Monday, November 21, 2005

Rain, Rain, What Am I Sayin'

Hey, let's talk about the weather!

Pretty crummy weather we're having, isn't it?

Yep, stupid cold winter rain.

Yeah, my street practically flooded the other day.

Hmm, well, see ya later.

Ahhh, now that we've got the small talk out of the way, we can get down to the matter at hand.....the weather.

I'm loving this cold rain because it reminds me of a simpler time in my life: when I worked on a deep-sea fishing boat, far off the shores of the rugged, mountain-lined coast of northwest Canada. We would go days without seeing land, or other boats. Just the crew, the tons of dead fish, and the cold ocean rain to keep me company. I almost died out there multiple times. Once, I fell in the ocean and had to be pulled out, stripped and covered in dead fish. If they would have put me in anything warmer than dead fish at first, it would have caused irreparable harm to my internal organs. Heat transfer stuff, you know. Some people did die. Drownings, freak net accidents. One guy was even killed when an extraordinarily large sturgeon snapped his neck with one powerful tail flick. It was a dangerous but fulfilling job, and many are the times when I look back on it with fondness, but no desire to do it again. I couldn't put my family through that now.

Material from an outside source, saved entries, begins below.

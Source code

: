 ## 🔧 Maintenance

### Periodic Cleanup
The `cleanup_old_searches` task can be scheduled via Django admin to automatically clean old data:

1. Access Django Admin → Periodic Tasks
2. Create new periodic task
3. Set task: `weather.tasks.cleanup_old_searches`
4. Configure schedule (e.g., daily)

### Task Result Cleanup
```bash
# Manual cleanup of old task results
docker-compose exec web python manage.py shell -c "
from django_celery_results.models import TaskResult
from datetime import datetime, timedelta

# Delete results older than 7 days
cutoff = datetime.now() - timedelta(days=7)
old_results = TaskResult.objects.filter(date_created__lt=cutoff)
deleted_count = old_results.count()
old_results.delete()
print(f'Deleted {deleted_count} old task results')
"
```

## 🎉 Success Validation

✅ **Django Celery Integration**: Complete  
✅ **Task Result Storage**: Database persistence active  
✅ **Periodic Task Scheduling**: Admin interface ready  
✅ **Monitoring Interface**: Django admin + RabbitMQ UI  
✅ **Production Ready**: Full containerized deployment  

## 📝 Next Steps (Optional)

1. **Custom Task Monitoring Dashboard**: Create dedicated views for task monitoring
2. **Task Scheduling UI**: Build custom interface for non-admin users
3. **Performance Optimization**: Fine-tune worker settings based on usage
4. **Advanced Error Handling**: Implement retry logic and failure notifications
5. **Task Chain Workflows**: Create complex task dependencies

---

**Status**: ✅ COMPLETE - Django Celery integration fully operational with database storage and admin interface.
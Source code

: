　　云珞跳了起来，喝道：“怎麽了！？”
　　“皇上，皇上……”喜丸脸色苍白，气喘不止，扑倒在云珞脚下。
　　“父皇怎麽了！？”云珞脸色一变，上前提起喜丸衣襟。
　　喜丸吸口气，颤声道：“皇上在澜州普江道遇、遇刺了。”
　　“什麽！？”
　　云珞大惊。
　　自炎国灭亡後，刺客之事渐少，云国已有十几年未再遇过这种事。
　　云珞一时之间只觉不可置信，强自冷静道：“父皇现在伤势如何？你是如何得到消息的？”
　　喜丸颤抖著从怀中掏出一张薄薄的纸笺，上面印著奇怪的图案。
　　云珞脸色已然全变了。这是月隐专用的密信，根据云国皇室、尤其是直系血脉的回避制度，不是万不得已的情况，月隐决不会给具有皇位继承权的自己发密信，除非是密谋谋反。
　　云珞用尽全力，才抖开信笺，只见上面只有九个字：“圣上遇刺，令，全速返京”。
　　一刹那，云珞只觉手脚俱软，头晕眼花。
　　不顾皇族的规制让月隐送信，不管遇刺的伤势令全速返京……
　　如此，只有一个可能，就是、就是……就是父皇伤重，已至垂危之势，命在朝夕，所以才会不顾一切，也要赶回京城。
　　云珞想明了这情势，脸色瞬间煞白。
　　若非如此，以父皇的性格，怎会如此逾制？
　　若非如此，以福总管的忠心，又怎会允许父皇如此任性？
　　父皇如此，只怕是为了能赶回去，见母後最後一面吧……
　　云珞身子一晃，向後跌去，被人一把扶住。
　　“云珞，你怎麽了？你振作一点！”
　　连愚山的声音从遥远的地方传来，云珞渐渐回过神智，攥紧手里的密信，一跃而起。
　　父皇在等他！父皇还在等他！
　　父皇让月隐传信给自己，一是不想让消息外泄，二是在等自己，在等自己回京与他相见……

Anyway, the rain also reminds me of my first year living in the city. Growing up in Yakima (I've complained about it enough, I think) we never got rain. Snow, yes, sometimes, but rain? Rarely. And we thought of Seattle as "The Big City," which seems really strange to me now. From the east coast, Seattle looks like a little rustic backwater. A really cool backwater that I want to return to someday, but a backwater nonetheless. So I moved to Seattle to start college with the idea that "hey, it rains, like, every day in Seattle." And it's true. In winter at least. That winter (98-99) it rained, I think, 89 out of 91 days between November and March. The other two were overcast, just not rainy. It never snowed, it just rained, constantly, and stayed slightly above freezing. Honestly, that sucks. That much rain and cold and dreariness is hard to bear. Basically, for three straight months it looks like today in DC. Cold, dark, wet, and desolate. But believe me when I tell you that Seattle summers make up for that in spades. You probably won't believe me if you haven't been there, but Seattle summers are the best. Sunny, verdant, only moderately humid, rare is the day that breaks 85 degrees. It's really, really nice, with the smell of the ocean air blowing in from Puget Sound. Ahhhhhh.

But winter there, I could do without. Bah.

10 comments:

kate said...

Schuyler! STOP IT. I have warned you before about telling people the truth about summers in Seattle. It's overcrowded enough as it is.
Also -- dude, you serious about the fish job? That is SO wild! Did you enjoy the fishing movie with Marky Mark and Clooney? The Perfect Storm? Was it like that? Or were you old enough to see it when it came out in the theater, on second thought -- it might've been rated R.
(hee.)

Maggie said...

someone seems to be feeling silly today hmm? I guess that means you're in a good mood and for that I'm glad.

[REDACTED] said...

Mwaaahahahaha!!

It's all a part of my concerted effort at self-mythologicalization, or whatever. Take a true story and exaggerate it to the point of unbelieveability. I like to flirt with that line between ridiculous and possible.

For example: I once went sea-fishing and my brother threw up a lot which led to today's story.

I'm sneaky like a fox. Or a liar. Whatever.

Sonja Andrews said...

And to think I almost believed you ... dang!

kate said...

SHOOT. I guess there's a reason I was voted most gullible of my senior class.

Mike Stavlund said...

if I was a smart internet guy, I would insert a graph charting my respect for Schuyler, which spiked in the middle of this post and dropped to the bottom in the comments section.

[REDACTED] said...

Shoot. I hoped I would come out even, but now I've ended up losing respect. Maybe this self-mythologizing is not such a good idea. Sorry to disappoint. Next time, I'll try to stick to the truth. Problem is, the truth is not too exciting. Except for the blowjob story. That one is totally true. Actually, it might have been even more surreal than I wrote it.

I'll try to think of some other cool stories that ARE true.

But come one people, did you actually believe the "packed in dead fish" thing? I put that in there so that you would probably know I was just messing around. I'm actually still laughing at it. Packed in dead fish. Man, it just cracks me up.

Liz said...

Oh Schuyler, on his sane days you would have really liked my ex. He once convinced a room full of college-age, born again girls that he had a wooden leg. He was wearing shorts that day. You know, they've made some incredible advancements in plastics these days. BTW, I really liked the packed in dead fish thing...

OK, I gotta ask, can you post a link to the blowjob story. You really peeked my interest with that one.

Liz

[REDACTED] said...

Okay, here's the link. I hope.
100% True Story

kate said...

Hey Liz -- were those SORORITY girls, by any chance?